-- Supplied records follows --

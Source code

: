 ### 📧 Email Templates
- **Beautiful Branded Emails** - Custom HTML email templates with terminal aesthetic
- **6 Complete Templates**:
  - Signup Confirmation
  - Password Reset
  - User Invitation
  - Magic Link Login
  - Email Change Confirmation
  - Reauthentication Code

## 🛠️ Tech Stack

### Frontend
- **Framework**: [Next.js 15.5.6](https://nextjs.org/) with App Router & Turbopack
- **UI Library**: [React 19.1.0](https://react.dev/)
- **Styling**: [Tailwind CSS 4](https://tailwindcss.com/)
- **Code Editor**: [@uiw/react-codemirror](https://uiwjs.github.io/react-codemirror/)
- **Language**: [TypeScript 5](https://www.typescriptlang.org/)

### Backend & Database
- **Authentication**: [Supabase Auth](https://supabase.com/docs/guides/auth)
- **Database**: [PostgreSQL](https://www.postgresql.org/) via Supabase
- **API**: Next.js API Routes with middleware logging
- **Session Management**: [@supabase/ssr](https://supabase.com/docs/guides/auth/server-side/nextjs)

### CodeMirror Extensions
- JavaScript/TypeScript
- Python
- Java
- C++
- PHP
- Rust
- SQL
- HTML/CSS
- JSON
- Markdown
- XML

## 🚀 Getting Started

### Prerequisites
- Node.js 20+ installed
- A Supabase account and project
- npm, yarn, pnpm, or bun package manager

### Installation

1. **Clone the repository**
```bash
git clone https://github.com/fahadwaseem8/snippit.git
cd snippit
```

-- Supplied records concluded --

### What is expected
Above are the records; copy each line from them that includes the string "snippit".

### Task output
git clone https://github.com/fahadwaseem8/snippit.git
cd snippit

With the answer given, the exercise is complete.